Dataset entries
= Beginning of Section =

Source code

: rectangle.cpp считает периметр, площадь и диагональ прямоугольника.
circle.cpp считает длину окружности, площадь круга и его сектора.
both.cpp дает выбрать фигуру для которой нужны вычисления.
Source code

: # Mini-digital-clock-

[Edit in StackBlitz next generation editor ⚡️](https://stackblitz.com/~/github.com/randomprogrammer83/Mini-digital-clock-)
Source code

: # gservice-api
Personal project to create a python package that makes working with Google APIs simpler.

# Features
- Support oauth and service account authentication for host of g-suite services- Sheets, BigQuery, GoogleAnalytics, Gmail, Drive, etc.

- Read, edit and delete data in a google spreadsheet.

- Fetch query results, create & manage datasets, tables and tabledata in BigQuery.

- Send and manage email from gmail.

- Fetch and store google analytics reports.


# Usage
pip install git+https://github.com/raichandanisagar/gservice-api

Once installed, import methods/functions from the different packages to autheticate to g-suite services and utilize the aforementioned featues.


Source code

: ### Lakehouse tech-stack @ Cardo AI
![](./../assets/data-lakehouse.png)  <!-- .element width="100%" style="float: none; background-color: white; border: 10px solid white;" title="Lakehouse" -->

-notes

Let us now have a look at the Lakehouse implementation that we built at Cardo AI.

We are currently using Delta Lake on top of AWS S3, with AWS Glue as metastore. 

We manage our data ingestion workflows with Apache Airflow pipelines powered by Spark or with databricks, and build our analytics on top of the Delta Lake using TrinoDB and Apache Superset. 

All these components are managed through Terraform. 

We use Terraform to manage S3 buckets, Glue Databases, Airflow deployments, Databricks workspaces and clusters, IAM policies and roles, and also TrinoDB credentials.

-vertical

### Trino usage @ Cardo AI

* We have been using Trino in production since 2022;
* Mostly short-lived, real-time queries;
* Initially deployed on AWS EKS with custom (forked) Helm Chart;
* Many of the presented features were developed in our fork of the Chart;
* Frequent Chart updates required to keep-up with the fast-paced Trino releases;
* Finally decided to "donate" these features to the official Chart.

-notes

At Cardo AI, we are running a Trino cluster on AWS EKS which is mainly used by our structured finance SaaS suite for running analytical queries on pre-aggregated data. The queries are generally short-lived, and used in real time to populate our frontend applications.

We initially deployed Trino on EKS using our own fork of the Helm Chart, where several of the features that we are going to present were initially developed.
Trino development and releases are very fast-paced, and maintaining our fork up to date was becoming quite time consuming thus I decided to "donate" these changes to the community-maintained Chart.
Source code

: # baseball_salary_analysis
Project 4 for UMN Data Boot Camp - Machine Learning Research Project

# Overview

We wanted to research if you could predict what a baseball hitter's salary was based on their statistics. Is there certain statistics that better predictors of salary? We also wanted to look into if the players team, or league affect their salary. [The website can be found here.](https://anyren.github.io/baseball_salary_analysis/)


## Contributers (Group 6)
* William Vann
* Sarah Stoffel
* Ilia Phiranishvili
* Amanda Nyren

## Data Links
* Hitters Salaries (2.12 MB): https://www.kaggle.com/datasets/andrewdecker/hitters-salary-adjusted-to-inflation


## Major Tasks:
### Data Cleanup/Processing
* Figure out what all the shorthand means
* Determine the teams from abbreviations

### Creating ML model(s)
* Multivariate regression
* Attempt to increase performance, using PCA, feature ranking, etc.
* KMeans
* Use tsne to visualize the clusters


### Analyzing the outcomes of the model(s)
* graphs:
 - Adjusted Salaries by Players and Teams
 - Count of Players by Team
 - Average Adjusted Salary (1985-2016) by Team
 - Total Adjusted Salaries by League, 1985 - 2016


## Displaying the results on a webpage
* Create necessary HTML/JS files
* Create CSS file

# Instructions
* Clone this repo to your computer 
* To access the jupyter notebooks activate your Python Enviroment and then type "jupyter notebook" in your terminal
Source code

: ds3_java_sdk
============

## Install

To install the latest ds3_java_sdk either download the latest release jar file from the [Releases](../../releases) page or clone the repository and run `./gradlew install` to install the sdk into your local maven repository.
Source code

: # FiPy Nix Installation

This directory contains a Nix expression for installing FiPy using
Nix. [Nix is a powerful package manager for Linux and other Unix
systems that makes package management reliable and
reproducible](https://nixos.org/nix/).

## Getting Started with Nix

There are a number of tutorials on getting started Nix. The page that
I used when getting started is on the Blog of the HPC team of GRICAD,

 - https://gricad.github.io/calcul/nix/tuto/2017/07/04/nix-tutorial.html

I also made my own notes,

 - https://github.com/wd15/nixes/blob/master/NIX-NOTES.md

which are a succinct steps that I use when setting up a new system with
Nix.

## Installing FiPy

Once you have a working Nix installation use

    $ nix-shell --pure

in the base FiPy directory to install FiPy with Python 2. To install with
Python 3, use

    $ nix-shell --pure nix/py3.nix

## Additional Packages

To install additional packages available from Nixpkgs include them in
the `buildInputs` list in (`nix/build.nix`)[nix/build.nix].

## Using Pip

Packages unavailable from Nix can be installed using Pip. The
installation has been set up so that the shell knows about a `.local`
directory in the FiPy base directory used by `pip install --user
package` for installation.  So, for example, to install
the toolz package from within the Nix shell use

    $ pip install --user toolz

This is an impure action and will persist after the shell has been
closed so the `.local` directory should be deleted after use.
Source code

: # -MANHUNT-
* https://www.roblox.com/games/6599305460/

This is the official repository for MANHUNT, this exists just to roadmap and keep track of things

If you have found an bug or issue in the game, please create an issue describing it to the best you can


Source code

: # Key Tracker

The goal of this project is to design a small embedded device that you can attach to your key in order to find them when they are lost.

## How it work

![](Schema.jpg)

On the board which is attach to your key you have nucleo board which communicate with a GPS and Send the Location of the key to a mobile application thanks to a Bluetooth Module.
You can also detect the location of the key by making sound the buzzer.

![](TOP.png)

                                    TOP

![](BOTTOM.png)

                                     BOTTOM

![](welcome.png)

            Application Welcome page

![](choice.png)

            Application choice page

= End of Section =

> Exercise aim: Using the data above, reproduce exactly the lines from the line that contains "systems that makes" through the line that contains "## Using Pip", including both.

> Exercise output:
systems that makes package management reliable and
reproducible](https://nixos.org/nix/).

## Getting Started with Nix

There are a number of tutorials on getting started Nix. The page that
I used when getting started is on the Blog of the HPC team of GRICAD,

 - https://gricad.github.io/calcul/nix/tuto/2017/07/04/nix-tutorial.html

I also made my own notes,

 - https://github.com/wd15/nixes/blob/master/NIX-NOTES.md

which are a succinct steps that I use when setting up a new system with
Nix.

## Installing FiPy

Once you have a working Nix installation use

    $ nix-shell --pure

in the base FiPy directory to install FiPy with Python 2. To install with
Python 3, use

    $ nix-shell --pure nix/py3.nix

## Additional Packages

To install additional packages available from Nixpkgs include them in
the `buildInputs` list in (`nix/build.nix`)[nix/build.nix].

## Using Pip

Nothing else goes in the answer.